Companies Unwilling to Distinguish Between Marijuana and Opioid Use Are Struggling to Find Employees

Manufacturing firms are complaining about a lack of suitable workforce, but continue to reject applicants who test positive for cannabis use.

Middle America has an employment problem. But while Donald Trump tries his hardest to bring back the coal industry and bemoan the outsourcing of America’s industrial labor, there are a huge number of low-skill, high-pay manufacturing jobs sitting vacant because drug tests weed out most of the viable candidates, and employers are largely unwilling to change their zero tolerance policies.

According to a report from the New York Times, one manufacturing company, Columbiana Boiler based out of Columbiana, Ohio is so understaffed that they have purchase orders unable to be fulfilled, with the leftover work being done by the same foreign competitors that Trump and his “made in America” Republicans have spent their breath bashing.
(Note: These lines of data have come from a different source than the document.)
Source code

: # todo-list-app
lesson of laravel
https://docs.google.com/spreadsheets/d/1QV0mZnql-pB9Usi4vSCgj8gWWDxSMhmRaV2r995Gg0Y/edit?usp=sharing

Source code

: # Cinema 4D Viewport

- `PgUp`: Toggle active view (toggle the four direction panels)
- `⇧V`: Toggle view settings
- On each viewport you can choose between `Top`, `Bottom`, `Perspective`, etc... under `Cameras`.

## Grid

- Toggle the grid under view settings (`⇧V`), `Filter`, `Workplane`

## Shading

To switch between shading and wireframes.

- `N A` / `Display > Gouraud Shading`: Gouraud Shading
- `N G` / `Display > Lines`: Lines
“Our main competitor in Germany can get things done more quickly because they have a better labor pool,” Michael J. Sherwin, chief executive of the manufacturing company, said. “We are always looking for people and have standard ads at all times, but at least 25 percent fail the drug tests.”

Ohio is in the midst of the same opioid crisis causing havoc across the nation, costing the country millions of dollars of health care and lost productivity, but when it comes to mandatory drug testing, most companies are eliminating any prospective employee who has smoked marijuana in the month before their mandatory drug test.

“The lightest product we make is 1,500 pounds, and they go up to 250,000 pounds,” Sherwin said. “If something goes wrong, it won’t hurt our workers. It’ll kill them — and that’s why we can’t take any risks with drugs.”

To employers and the insurance companies that they rely on, cannabis is strangely more akin to heroin and oxycodone than it is to alcohol, which every one of these companies trust their workers to use only off the clock.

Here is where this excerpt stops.